Eight years ago, at its 65th General Assembly, the Union for Reform Judaism passed a resolution supporting living wage campaigns. The resolution urged its member congregations across North America to become involved in these campaigns so that workers would be treated with justice. It did so by quoting Deuteronomy, a text held sacred by all three Abrahamic religious traditions: "You shall not oppress a hired laborer that is poor and needy, whether that laborer be of your people or of the strangers that are in the land within your gates." (Deuteronomy 24:14). Certainly as a religious body the URJ has not been alone. Many churches have been in the forefront of support for Living Wage Legislation as evidenced by the resolution passed at the 1997 General Assembly of the Unitarian Universalists of America and the resolution passed by the Evangelical Lutheran Church of America in 1999. It has been the constant teaching of the Roman Catholic Church since Pope Leo XIII that no one should work and live in poverty.
Perhaps the most difficult part in the framing of the URJ resolution was picking a single Biblical verse to quote. The Bible is replete with statements calling us to rally in the cause of social justice. In what are called the "Holiness Codes" of Leviticus 19, we are instructed to care for "the needy and the stranger," and to maintain honest business practices. We are also warned not to "stand idle while our neighbor bleeds." The prophet Amos (2:7) speaks disparagingly of those who "trample on the heads of the poor" and who "deny justice to the oppressed." These citations do not even scratch the surface of Biblical exhortations to pursue justice.
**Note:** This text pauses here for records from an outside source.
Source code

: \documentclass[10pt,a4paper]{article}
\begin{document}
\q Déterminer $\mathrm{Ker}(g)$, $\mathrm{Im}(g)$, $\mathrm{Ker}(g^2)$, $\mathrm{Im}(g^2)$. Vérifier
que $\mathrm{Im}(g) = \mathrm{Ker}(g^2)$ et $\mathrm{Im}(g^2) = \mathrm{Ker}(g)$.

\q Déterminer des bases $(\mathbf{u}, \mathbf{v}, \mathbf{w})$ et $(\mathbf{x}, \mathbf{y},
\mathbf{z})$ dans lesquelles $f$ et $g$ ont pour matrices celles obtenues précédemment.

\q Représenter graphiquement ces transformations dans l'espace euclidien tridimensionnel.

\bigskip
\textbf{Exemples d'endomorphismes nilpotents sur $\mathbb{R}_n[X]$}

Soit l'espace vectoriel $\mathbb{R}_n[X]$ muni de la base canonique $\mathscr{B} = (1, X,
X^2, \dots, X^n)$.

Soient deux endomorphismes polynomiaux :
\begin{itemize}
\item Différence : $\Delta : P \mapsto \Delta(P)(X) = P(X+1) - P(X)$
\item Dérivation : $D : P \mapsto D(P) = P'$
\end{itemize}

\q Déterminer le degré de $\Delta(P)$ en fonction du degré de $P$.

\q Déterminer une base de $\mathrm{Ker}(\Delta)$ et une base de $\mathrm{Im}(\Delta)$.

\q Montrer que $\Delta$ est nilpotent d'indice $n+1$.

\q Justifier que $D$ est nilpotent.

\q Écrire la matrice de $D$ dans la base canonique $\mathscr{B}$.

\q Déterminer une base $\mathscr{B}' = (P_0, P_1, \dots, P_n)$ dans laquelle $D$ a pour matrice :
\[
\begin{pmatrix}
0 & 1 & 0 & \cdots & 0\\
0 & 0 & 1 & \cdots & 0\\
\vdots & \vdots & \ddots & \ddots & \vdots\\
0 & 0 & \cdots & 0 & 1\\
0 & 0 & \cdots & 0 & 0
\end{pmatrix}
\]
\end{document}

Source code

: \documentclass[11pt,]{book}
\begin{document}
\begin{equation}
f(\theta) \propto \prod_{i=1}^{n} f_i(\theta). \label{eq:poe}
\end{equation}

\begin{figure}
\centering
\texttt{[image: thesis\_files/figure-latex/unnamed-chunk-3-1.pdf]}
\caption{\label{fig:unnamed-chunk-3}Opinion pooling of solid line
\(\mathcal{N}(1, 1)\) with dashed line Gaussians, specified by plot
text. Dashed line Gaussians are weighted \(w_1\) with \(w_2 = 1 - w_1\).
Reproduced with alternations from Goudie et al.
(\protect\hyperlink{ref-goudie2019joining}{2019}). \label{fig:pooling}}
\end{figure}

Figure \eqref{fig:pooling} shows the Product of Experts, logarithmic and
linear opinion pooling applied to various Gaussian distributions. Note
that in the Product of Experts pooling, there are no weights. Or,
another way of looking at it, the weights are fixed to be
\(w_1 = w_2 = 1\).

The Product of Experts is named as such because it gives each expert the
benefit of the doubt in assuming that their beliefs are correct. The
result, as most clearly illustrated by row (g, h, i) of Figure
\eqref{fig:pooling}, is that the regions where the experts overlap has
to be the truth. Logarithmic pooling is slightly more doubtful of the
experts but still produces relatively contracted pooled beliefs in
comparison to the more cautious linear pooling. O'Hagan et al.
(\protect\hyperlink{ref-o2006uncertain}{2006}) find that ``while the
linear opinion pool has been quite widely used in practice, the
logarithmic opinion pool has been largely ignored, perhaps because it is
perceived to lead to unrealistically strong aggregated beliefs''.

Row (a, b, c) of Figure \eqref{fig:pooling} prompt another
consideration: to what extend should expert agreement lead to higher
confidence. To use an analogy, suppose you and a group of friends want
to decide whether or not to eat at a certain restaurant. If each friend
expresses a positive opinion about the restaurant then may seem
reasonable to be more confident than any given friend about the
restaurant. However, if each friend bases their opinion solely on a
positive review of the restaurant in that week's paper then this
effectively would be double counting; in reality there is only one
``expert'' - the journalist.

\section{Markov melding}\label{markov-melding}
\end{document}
In the years following the URJ resolution, and those of the UUA and ELCA, the need for legislation to provide a living wage to workers in our communities has only increased. It seems only fair, and moral, that those who work within a community should be able to live with dignity in that community. At the very least, that is what we would want for our children, and the children of our neighbors — the ability to live with dignity.
The City Council is about to take up the issue of Living Wage legislation again, through amendments to the current law. This time though, the business community and the labor community have come to an agreement about the proposed changes. Changes that will serve us all well. The City Council will hold hearings during October and vote on the proposed changes at a meeting on Nov. 14. The changes would expand the living wage, starting Jan. 1, 2008, to cover all employees in Santa Fe, not just the current 60 percent. They would put into place an automatic cost of living increase every year starting Jan. 1, 2009. Finally, the baseline living wage will be set at the current $9.50 per hour.
We applaud the visionaries of the Santa Fe Living Wage Network, the Santa Fe Chamber of Commerce, the New Mexico Council of Churches, the Lodgers Association, the local immigrants rights group, the Restaurant Association, the 22 unions, and the Santa Fe Alliance who came together in support of the amendments to the Santa Fe Living Wage legislation. Given its moral basis and its broad based support from both labor and business, we urge the citizens of Santa Fe to encourage the City Council to pass the proposal as submitted and set a positive precedent for labor/management cooperation.
Rabbi Marvin Schwab of Temple Beth Shalom, the Rev. Richard W. Murphy of St. Bede's Episcopal Church and three additional Santa Fe church leaders signed this commentary.